Field of the Invention
The present invention relates to a luminance control device and a luminance control method for controlling luminance of a light emitting member.
Description of the Related Art
Generally, a light-emitting element such as an LED element or an organic EL element may be controlled with fade-in processing or fade-out processing so that the luminance gradually changes. When the luminance of the light emitting element is controlled with pulse width modulation control, duty ratio of the pulse current or the pulse voltage for driving the light emitting element is changed in each of a plurality of unit periods within the luminance transition period. At this time, when the difference (variation width) of the reference duty ratio in the adjacent unit period is large, discontinuous changes tend to be visually recognized by the user, and there is a possibility of giving a sense of discomfort. On the other hand, in order to reduce the range of change in the reference duty ratio, it is necessary to divide the luminance transition period into a large number of unit periods, and to store the reference duty ratio every unit period, increasing the amount of information to be stored.
Therefore, disclosed is a luminance control device integrating the reference duty ratio every time a period shorter than the unit period elapses with the unit luminance variation width finer than the predetermined luminance variation width which is the difference between the reference duty ratios in the adjacent unit period (for example, refer to Patent Document 1). Such a luminance control device tries to alleviate the sense of discomfort given to the user by reducing the variation width of the luminance of the light-emitting element. Also, the reference duty ratio and the unit luminance variation range in each unit period may be stored, suppressing an increase in the amount of information.
Incidentally, when the luminance of the light-emitting element changes stepwise, the larger the change rate of the luminance is, the easier a sense of discomfort becomes susceptible to the user. Therefore, the rate of change of luminance is made constant, that is, it is preferable to set smaller the ratios of the reference duty between unit periods of low luminance than between unit periods of high luminance unit. However, in the luminance control device described in Patent Document 1, the variation width and the unit luminance variation width are constant, and the rate of change of the luminance in the low luminance unit period becomes larger than that in the high luminance unit period, so that the discomfort cannot be sufficiently suppressed in some cases.

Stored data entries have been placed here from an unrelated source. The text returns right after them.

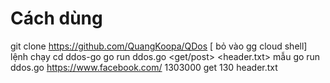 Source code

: # Cách dùng
git clone https://github.com/QuangKoopa/QDos
[ bỏ vào gg cloud shell]
lệnh chạy cd ddos-go
go run ddos.go <url> <threads> <get/post> <seconds> <header.txt>
mẫu go run ddos.go https://www.facebook.com/ 1303000 get 130 header.txt
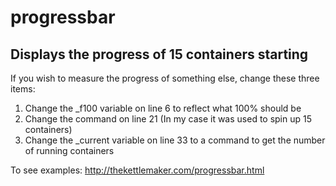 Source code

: # progressbar
## Displays the progress of 15 containers starting
If you wish to measure the progress of something else, change these three items:
1. Change the \_f100 variable on line 6 to reflect what 100% should be 
2. Change the command on line 21 (In my case it was used to spin up 15 containers)
3. Change the \_current variable on line 33 to a command to get the number of running containers

To see examples: http://thekettlemaker.com/progressbar.html
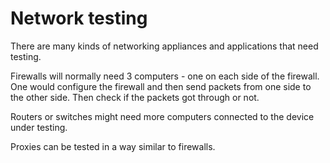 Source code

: # Network testing

There are many kinds of networking appliances and applications that need testing.

Firewalls will normally need 3 computers - one on each side of the firewall.
One would configure the firewall and then send packets from one side to the
other side. Then check if the packets got through or not.

Routers or switches might need more computers connected to the device under testing.

Proxies can be tested in a way similar to firewalls.


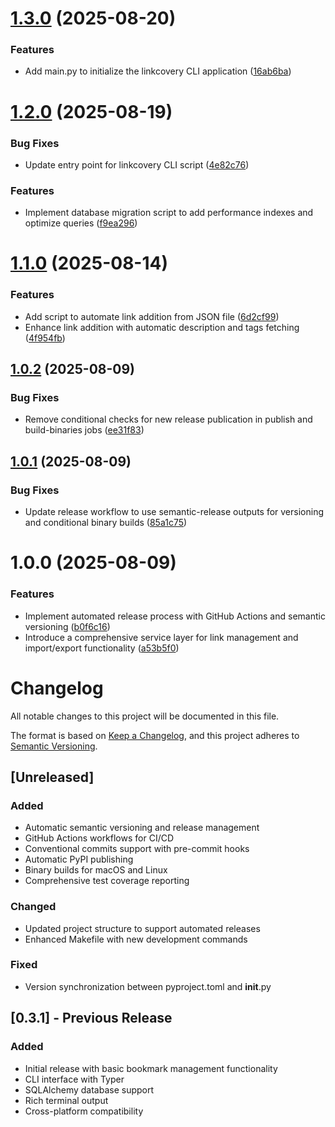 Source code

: # [1.3.0](https://github.com/arian24b/linkcovery/compare/v1.2.0...v1.3.0) (2025-08-20)


### Features

* Add main.py to initialize the linkcovery CLI application ([16ab6ba](https://github.com/arian24b/linkcovery/commit/16ab6ba2bce335b8bf7a632096a71de771fa925c))

# [1.2.0](https://github.com/arian24b/linkcovery/compare/v1.1.0...v1.2.0) (2025-08-19)


### Bug Fixes

* Update entry point for linkcovery CLI script ([4e82c76](https://github.com/arian24b/linkcovery/commit/4e82c766d4f668e37139a1c514f2df96524ab02c))


### Features

* Implement database migration script to add performance indexes and optimize queries ([f9ea296](https://github.com/arian24b/linkcovery/commit/f9ea296bc1260801a850e9e1438c18c29a8ad7bd))

# [1.1.0](https://github.com/arian24b/linkcovery/compare/v1.0.2...v1.1.0) (2025-08-14)


### Features

* Add script to automate link addition from JSON file ([6d2cf99](https://github.com/arian24b/linkcovery/commit/6d2cf99a6220d90db3bcef0fbe8358a3f895ccc9))
* Enhance link addition with automatic description and tags fetching ([4f954fb](https://github.com/arian24b/linkcovery/commit/4f954fbea330b2d52083322abc5c0b4f46aca53a))

## [1.0.2](https://github.com/arian24b/linkcovery/compare/v1.0.1...v1.0.2) (2025-08-09)


### Bug Fixes

* Remove conditional checks for new release publication in publish and build-binaries jobs ([ee31f83](https://github.com/arian24b/linkcovery/commit/ee31f83b77e4a0f131e02d3eea0c550d24f0c0e0))

## [1.0.1](https://github.com/arian24b/linkcovery/compare/v1.0.0...v1.0.1) (2025-08-09)


### Bug Fixes

* Update release workflow to use semantic-release outputs for versioning and conditional binary builds ([85a1c75](https://github.com/arian24b/linkcovery/commit/85a1c75c68757a15e83dd52c0f83eb2afd8b55cb))

# 1.0.0 (2025-08-09)


### Features

* Implement automated release process with GitHub Actions and semantic versioning ([b0f6c16](https://github.com/arian24b/linkcovery/commit/b0f6c168dab457097ade38d3bcb4ed9342007c87))
* Introduce a comprehensive service layer for link management and import/export functionality ([a53b5f0](https://github.com/arian24b/linkcovery/commit/a53b5f0db764af7cf979c9faea5636992a33d18d))

# Changelog

All notable changes to this project will be documented in this file.

The format is based on [Keep a Changelog](https://keepachangelog.com/en/1.0.0/),
and this project adheres to [Semantic Versioning](https://semver.org/spec/v2.0.0.html).

## [Unreleased]

### Added
- Automatic semantic versioning and release management
- GitHub Actions workflows for CI/CD
- Conventional commits support with pre-commit hooks
- Automatic PyPI publishing
- Binary builds for macOS and Linux
- Comprehensive test coverage reporting

### Changed
- Updated project structure to support automated releases
- Enhanced Makefile with new development commands

### Fixed
- Version synchronization between pyproject.toml and __init__.py

## [0.3.1] - Previous Release

### Added
- Initial release with basic bookmark management functionality
- CLI interface with Typer
- SQLAlchemy database support
- Rich terminal output
- Cross-platform compatibility
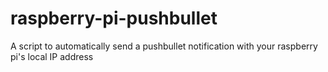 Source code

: raspberry-pi-pushbullet
=======================

A script to automatically send a pushbullet notification with your raspberry pi's local IP address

Here, in order to reduce the variation width of the luminance in the unit period of low luminance, the lower the unit period of luminance, the more the unit luminance variation width is intended to decrease, requiring individually setting and storing the unit luminance variation width for each unit period, which results in an increase in the amount of information.
An object of the present invention is to provide an information processing apparatus and an information processing method capable of suppressing the amount of information to be stored, while controlling the luminance of the light-emitting element so as not to give a sense of discomfort to the user.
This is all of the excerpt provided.